PART 2
24. CHAPTER TWENTY-FOUR
(continued)
Amy especially enjoyed this high honor, and became quite a belle
among them, for her ladyship early felt and learned to use the gift
of fascination with which she was endowed. Meg was too much absorbed
in her private and particular John to care for any other lords of
creation, and Beth too shy to do more than peep at them and wonder
how Amy dared to order them about so, but Jo felt quite in her own
element, and found it very difficult to refrain from imitating the
gentlemanly attitudes, phrases, and feats, which seemed more natural
to her than the decorums prescribed for young ladies. They all liked
Jo immensely, but never fell in love with her, though very few escaped
without paying the tribute of a sentimental sigh or two at Amy's shrine.
And speaking of sentiment brings us very naturally to the `Dovecote'.

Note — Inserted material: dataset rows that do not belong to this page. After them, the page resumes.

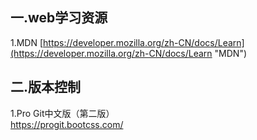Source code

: ## 一.web学习资源  
1.MDN [https://developer.mozilla.org/zh-CN/docs/Learn](https://developer.mozilla.org/zh-CN/docs/Learn "MDN")

## 二.版本控制  
1.Pro Git中文版（第二版）  
https://progit.bootcss.com/

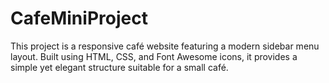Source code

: # CafeMiniProject
This project is a responsive café website featuring a modern sidebar menu layout. Built using HTML, CSS, and Font Awesome icons, it provides a simple yet elegant structure suitable for a small café.
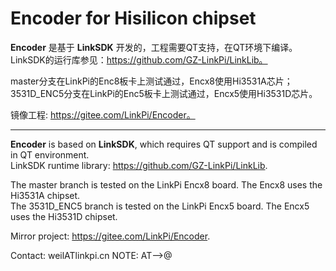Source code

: # Encoder for Hisilicon chipset

**Encoder** 是基于 **LinkSDK** 开发的，工程需要QT支持，在QT环境下编译。  
LinkSDK的运行库参见：https://github.com/GZ-LinkPi/LinkLib。  

master分支在LinkPi的Enc8板卡上测试通过，Encx8使用Hi3531A芯片；     
3531D_ENC5分支在LinkPi的Enc5板卡上测试通过，Encx5使用Hi3531D芯片。   

镜像工程: https://gitee.com/LinkPi/Encoder。  

---

**Encoder** is based on **LinkSDK**, which requires QT support and is compiled in QT environment.  
LinkSDK runtime library: https://github.com/GZ-LinkPi/LinkLib.  

The master branch is tested on the LinkPi Encx8 board. The Encx8 uses the Hi3531A chipset.  
The 3531D_ENC5 branch is tested on the LinkPi Encx5 board. The Encx5 uses the Hi3531D chipset.  

Mirror project: https://gitee.com/LinkPi/Encoder.  

Contact: weilATlinkpi.cn NOTE: AT-->@
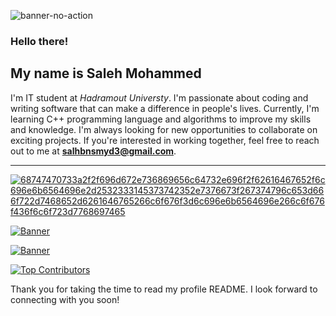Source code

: ![banner-no-action](https://github.com/saleh-bin-sumida/saleh-bin-sumida/assets/84684414/11710152-86cf-4f69-808c-de25b4228448) 


### Hello there!
## My name is Saleh Mohammed
I'm IT student at *Hadramout Universty*.
I'm passionate about coding and writing software that can make a difference in people's lives.
Currently, I'm learning C++ programming language and algorithms to improve my skills and knowledge.
I'm always looking for new opportunities to collaborate on exciting projects. If you're interested in working together,
 feel free to reach out to me at **salhbnsmyd3@gmail.com**.
 
 ---------------------------------------------------------------------
 

[![68747470733a2f2f696d672e736869656c64732e696f2f62616467652f6c696e6b6564696e2d2532333145373742352e7376673f267374796c653d666f722d7468652d6261646765266c6f676f3d6c696e6b6564696e266c6f676f436f6c6f723d7768697465](https://github.com/saleh-bin-sumida/saleh-bin-sumida/assets/84684414/93e836d0-8fd9-42e8-9b40-ecaabf3fdceb)](https://www.linkedin.com/in/saleh-mohammd)

[![Banner](https://leetcode.com/static/images/LeetCode_Sharing.png)](https://leetcode.com/salehmohammd)

[![Banner](https://github.com/saleh-bin-sumida/saleh-bin-sumida/assets/84684414/3c04d405-93cb-4e89-a975-6073e3f2cda3)](https://drive.google.com/file/d/1w5G93B--xSBwV1bBJs2mOsxDUKUm6wBj/view?usp=sharing)


[![Top Contributors](https://github-readme-stats.vercel.app/api?username=saleh-bin-sumida&repo=saleh-bin-sumida)]([https://github.com/anuraghazra/github-readme-stats](https://user-badge.committers.top/yemen/saleh-bin-sumida))



Thank you for taking the time to read my profile README. I look forward to connecting with you soon!


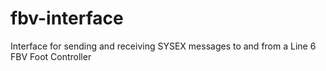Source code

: # fbv-interface
Interface for sending and receiving SYSEX messages to and from a Line 6 FBV Foot Controller
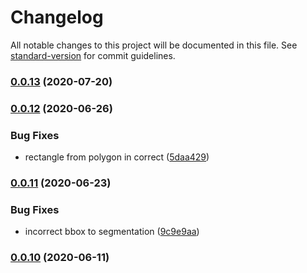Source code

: # Changelog

All notable changes to this project will be documented in this file. See [standard-version](https://github.com/conventional-changelog/standard-version) for commit guidelines.

### [0.0.13](https://github.com/datatorch/geometry.js/compare/v0.0.12...v0.0.13) (2020-07-20)

### [0.0.12](https://github.com/datatorch/geometry.js/compare/v0.0.11...v0.0.12) (2020-06-26)


### Bug Fixes

* rectangle from polygon in correct ([5daa429](https://github.com/datatorch/geometry.js/commit/5daa42957740be2efc32ef06ec110a8cdc45e52a))

### [0.0.11](https://github.com/datatorch/geometry.js/compare/v0.0.10...v0.0.11) (2020-06-23)


### Bug Fixes

* incorrect bbox to segmentation ([9c9e9aa](https://github.com/datatorch/geometry.js/commit/9c9e9aae195dd0f2959eec48ea6c0781a85f98cc))

### [0.0.10](https://github.com/datatorch/geometry.js/compare/v0.0.9...v0.0.10) (2020-06-11)
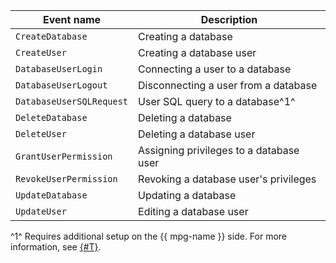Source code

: Event name | Description
--- | ---
`CreateDatabase` | Creating a database
`CreateUser` | Creating a database user
`DatabaseUserLogin` | Connecting a user to a database
`DatabaseUserLogout`| Disconnecting a user from a database
`DatabaseUserSQLRequest`| User SQL query to a database^1^
`DeleteDatabase` | Deleting a database
`DeleteUser` | Deleting a database user
`GrantUserPermission` | Assigning privileges to a database user
`RevokeUserPermission` | Revoking a database user's privileges
`UpdateDatabase` | Updating a database
`UpdateUser` | Editing a database user

^1^ Requires additional setup on the {{ mpg-name }} side. For more information, see [{#T}](../../../managed-postgresql/operations/extensions/pgaudit.md).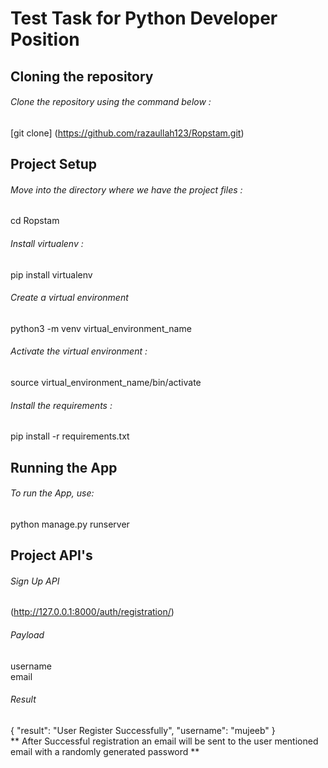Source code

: # Test Task for Python Developer Position

## Cloning the repository

###### Clone the repository using the command below :
[git clone] (https://github.com/razaullah123/Ropstam.git)

## Project Setup

###### Move into the directory where we have the project files :
cd Ropstam

###### Install virtualenv :
pip install virtualenv

###### Create a virtual environment
python3 -m venv virtual_environment_name

###### Activate the virtual environment :
source virtual_environment_name/bin/activate

###### Install the requirements :
pip install -r requirements.txt


## Running the App
###### To run the App, use:  
python manage.py runserver

## Project API's
###### Sign Up API
(http://127.0.0.1:8000/auth/registration/)

###### Payload  
username  
email  

###### Result
{
    "result": "User Register Successfully",
    "username": "mujeeb"
}  
** After Successful registration an email will be sent to the user mentioned email with a randomly generated password **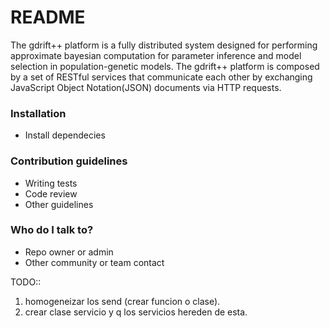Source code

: # README #

The gdrift++ platform is a fully distributed system designed for performing approximate bayesian computation for parameter inference and model selection in population-genetic models. The gdrift++ platform is composed by a set of RESTful services that communicate each other by exchanging JavaScript Object Notation(JSON) documents via HTTP requests.

### Installation ###

* Install dependecies

### Contribution guidelines ###

* Writing tests
* Code review
* Other guidelines

### Who do I talk to? ###

* Repo owner or admin
* Other community or team contact

TODO::
1) homogeneizar los send (crear funcion o clase).
2) crear clase servicio y q los servicios hereden de esta.
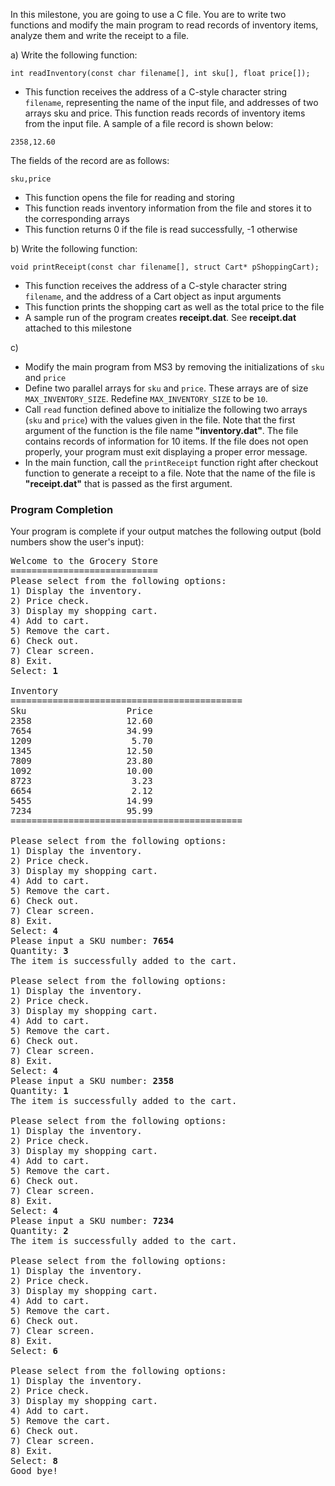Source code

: In this milestone, you are going to use a C file. You are to write two functions and modify the main program to read records of inventory items, analyze them and write the receipt to a file.

a) Write the following function:

`int readInventory(const char filename[], int sku[], float price[]);`

- This function receives the address of a C-style character string `filename`, representing the name of the input file, and addresses of two arrays sku and price. This function reads records of inventory items from the input file. A sample of a file record is shown below:

`2358,12.60`

The fields of the record are as follows:

`sku,price`

- This function opens the file for reading and storing
- This function reads inventory information from the file and stores it to the corresponding arrays
- This function returns 0 if the file is read successfully, -1 otherwise

b) Write the following function:

`void printReceipt(const char filename[], struct Cart* pShoppingCart);`

- This function receives the address of a C-style character string `filename`, and the address of a Cart object as input arguments
- This function prints the shopping cart as well as the total price to the file
- A sample run of the program creates **receipt.dat**. See **receipt.dat** attached to this milestone

c) 
- Modify the main program from MS3 by removing the initializations of `sku` and `price`
- Define two parallel arrays for `sku` and `price`. These arrays are of size `MAX_INVENTORY_SIZE`. Redefine `MAX_INVENTORY_SIZE` to be `10`.
- Call `read` function defined above to initialize the following two arrays (`sku` and `price`) with the values given in the file. Note that the first argument of the function is the file name **"inventory.dat"**. The file contains records of information for 10 items. If the file does not open properly, your program must exit displaying a proper error message.
- In the main function, call the `printReceipt` function right after checkout function to generate a receipt to a file. Note that the name of the file is **"receipt.dat"** that is passed as the first argument.

### Program Completion

Your program is complete if your output matches the following output (bold numbers show the user's input):

<pre>
Welcome to the Grocery Store
============================
Please select from the following options:
1) Display the inventory.
2) Price check.
3) Display my shopping cart.
4) Add to cart.
5) Remove the cart.
6) Check out.
7) Clear screen.
8) Exit.
Select: <b>1</b>

Inventory
============================================
Sku                   Price
2358                  12.60
7654                  34.99
1209                   5.70      
1345                  12.50
7809                  23.80
1092                  10.00 
8723                   3.23
6654                   2.12
5455                  14.99 
7234                  95.99
============================================

Please select from the following options:
1) Display the inventory.
2) Price check.
3) Display my shopping cart.
4) Add to cart.
5) Remove the cart.
6) Check out.
7) Clear screen.
8) Exit.
Select: <b>4</b>
Please input a SKU number: <b>7654</b>
Quantity: <b>3</b>
The item is successfully added to the cart.

Please select from the following options:
1) Display the inventory.
2) Price check.
3) Display my shopping cart.
4) Add to cart.
5) Remove the cart.
6) Check out.
7) Clear screen.
8) Exit.
Select: <b>4</b>
Please input a SKU number: <b>2358</b>
Quantity: <b>1</b>
The item is successfully added to the cart.

Please select from the following options:
1) Display the inventory.
2) Price check.
3) Display my shopping cart.
4) Add to cart.
5) Remove the cart.
6) Check out.
7) Clear screen.
8) Exit.
Select: <b>4</b>
Please input a SKU number: <b>7234</b>
Quantity: <b>2</b>
The item is successfully added to the cart.

Please select from the following options:
1) Display the inventory.
2) Price check.
3) Display my shopping cart.
4) Add to cart.
5) Remove the cart.
6) Check out.
7) Clear screen.
8) Exit.
Select: <b>6</b>

Please select from the following options:
1) Display the inventory.
2) Price check.
3) Display my shopping cart.
4) Add to cart.
5) Remove the cart.
6) Check out.
7) Clear screen.
8) Exit.
Select: <b>8</b>
Good bye!
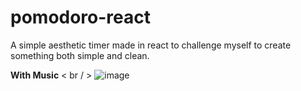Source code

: # pomodoro-react
A simple aesthetic timer made in react to challenge myself to create something both simple and clean.

**With Music**
< br / >
![image](https://github.com/user-attachments/assets/c62b1a91-564d-418b-bbb9-a6c980892941)
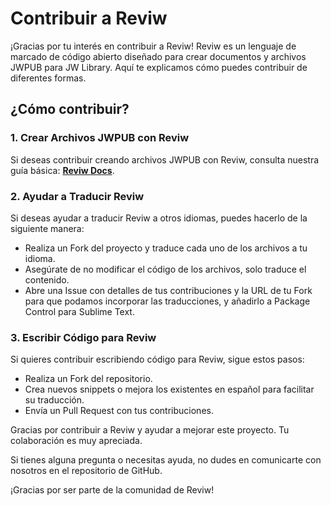 # Contribuir a Reviw

¡Gracias por tu interés en contribuir a Reviw! Reviw es un lenguaje de marcado de código abierto diseñado para crear documentos y archivos JWPUB para JW Library. Aquí te explicamos cómo puedes contribuir de diferentes formas.


## ¿Cómo contribuir?

### 1. Crear Archivos JWPUB con Reviw

Si deseas contribuir creando archivos JWPUB con Reviw, consulta nuestra guía básica: **[Reviw Docs](https://livrasand.github.io/Reviw/)**.

### 2. Ayudar a Traducir Reviw

Si deseas ayudar a traducir Reviw a otros idiomas, puedes hacerlo de la siguiente manera:

- Realiza un Fork del proyecto y traduce cada uno de los archivos a tu idioma.
- Asegúrate de no modificar el código de los archivos, solo traduce el contenido.
- Abre una Issue con detalles de tus contribuciones y la URL de tu Fork para que podamos incorporar las traducciones, y añadirlo a Package Control para Sublime Text.

### 3. Escribir Código para Reviw

Si quieres contribuir escribiendo código para Reviw, sigue estos pasos:

- Realiza un Fork del repositorio.
- Crea nuevos snippets o mejora los existentes en español para facilitar su traducción.
- Envía un Pull Request con tus contribuciones.

Gracias por contribuir a Reviw y ayudar a mejorar este proyecto. Tu colaboración es muy apreciada.

Si tienes alguna pregunta o necesitas ayuda, no dudes en comunicarte con nosotros en el repositorio de GitHub.

¡Gracias por ser parte de la comunidad de Reviw!
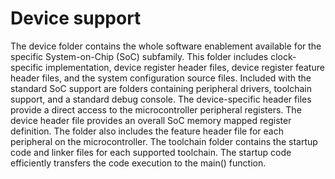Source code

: # Device support

The device folder contains the whole software enablement available for the specific System-on-Chip \(SoC\) subfamily. This folder includes clock-specific implementation, device register header files, device register feature header files, and the system configuration source files. Included with the standard SoC support are folders containing peripheral drivers, toolchain support, and a standard debug console. The device-specific header files provide a direct access to the microcontroller peripheral registers. The device header file provides an overall SoC memory mapped register definition. The folder also includes the feature header file for each peripheral on the microcontroller. The toolchain folder contains the startup code and linker files for each supported toolchain. The startup code efficiently transfers the code execution to the main\(\) function.
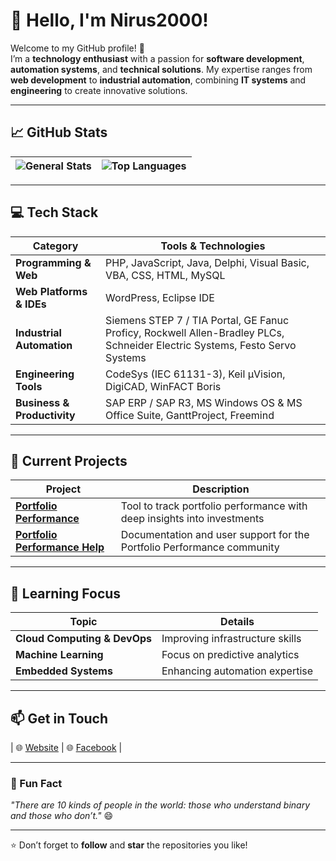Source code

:# 👋 Hello, I'm Nirus2000!

Welcome to my GitHub profile! 🚀  
I’m a **technology enthusiast** with a passion for **software development**, **automation systems**, and **technical solutions**. My expertise ranges from **web development** to **industrial automation**, combining **IT systems** and **engineering** to create innovative solutions.  

---

## 📈 GitHub Stats  

| ![General Stats](https://github-readme-stats.vercel.app/api?username=Nirus2000&show_icons=true&theme=radical&count_private=true) | ![Top Languages](https://github-readme-stats.vercel.app/api/top-langs/?username=Nirus2000&layout=compact&theme=radical) |
|------------------------------------------------------------------------------------------------------------------------------|------------------------------------------------------------------------------------------------|

---

## 💻 Tech Stack  

| **Category**                | **Tools & Technologies**                                            |
|-----------------------------|---------------------------------------------------------------------|
| **Programming & Web**        | PHP, JavaScript, Java, Delphi, Visual Basic, VBA, CSS, HTML, MySQL |
| **Web Platforms & IDEs**     | WordPress, Eclipse IDE                                             |
| **Industrial Automation**    | Siemens STEP 7 / TIA Portal, GE Fanuc Proficy, Rockwell Allen-Bradley PLCs, Schneider Electric Systems, Festo Servo Systems |
| **Engineering Tools**        | CodeSys (IEC 61131-3), Keil µVision, DigiCAD, WinFACT Boris        |
| **Business & Productivity**  | SAP ERP / SAP R3, MS Windows OS & MS Office Suite, GanttProject, Freemind |

---

## 🔭 Current Projects  

| **Project**                | **Description**                                                                                          |
|----------------------------|----------------------------------------------------------------------------------------------------------|
| [**Portfolio Performance**](https://github.com/portfolio-performance) | Tool to track portfolio performance with deep insights into investments                          |
| [**Portfolio Performance Help**](https://github.com/portfolio-performance/portfolio-help) | Documentation and user support for the Portfolio Performance community                           |

---

## 🌱 Learning Focus  

| **Topic**                      | **Details**                      |
|--------------------------------|----------------------------------|
| **Cloud Computing & DevOps**   | Improving infrastructure skills  |
| **Machine Learning**           | Focus on predictive analytics    |
| **Embedded Systems**           | Enhancing automation expertise   |

---

## 📫 Get in Touch  

| 🌐 [Website](https://www.nirus-online.de) | 🌐 [Facebook](https://www.facebook.com/alexander.ott.1004) |

---

### 🌟 Fun Fact  
*"There are 10 kinds of people in the world: those who understand binary and those who don’t."* 😄  

---

⭐️ Don’t forget to **follow** and **star** the repositories you like!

That was the name of the little brown house Mr. Brooke had prepared
for Meg's first home. Laurie had christened it, saying it was
highly appropriate to the gentle lovers who `went on together like a
pair of turtledoves, with first a bill and then a coo'. It was a
tiny house, with a little garden behind and a lawn about as big as a
pocket handkerchief in the front. Here Meg meant to have a fountain,
shrubbery, and a profusion of lovely flowers, though just at present
the fountain was represented by a weather-beaten urn, very like a
dilapidated slopbowl, the shrubbery consisted of several young larches,
undecided whether to live or die, and the profusion of flowers was
merely hinted by regiments of sticks to show where seeds were planted.
But inside, it was altogether charming, and the happy bride saw no
fault from garret to cellar. To be sure, the hall was so narrow it
was fortunate that they had no piano, for one never could have been
got in whole, the dining room was so small that six people were a
tight fit, and the kitchen stairs seemed built for the express
purpose of precipitating both servants and china pell-mell into the
coalbin. But once get used to these slight blemishes and nothing
could be more complete, for good sense and good taste had presided
over the furnishing, and the result was highly satisfactory. There
were no marble-topped tables, long mirrors, or lace curtains in the
little parlor, but simple furniture, plenty of books, a fine picture
or two, a stand of flowers in the bay window, and, scattered all
about, the pretty gifts which came from friendly hands and were the
fairer for the loving messages they brought.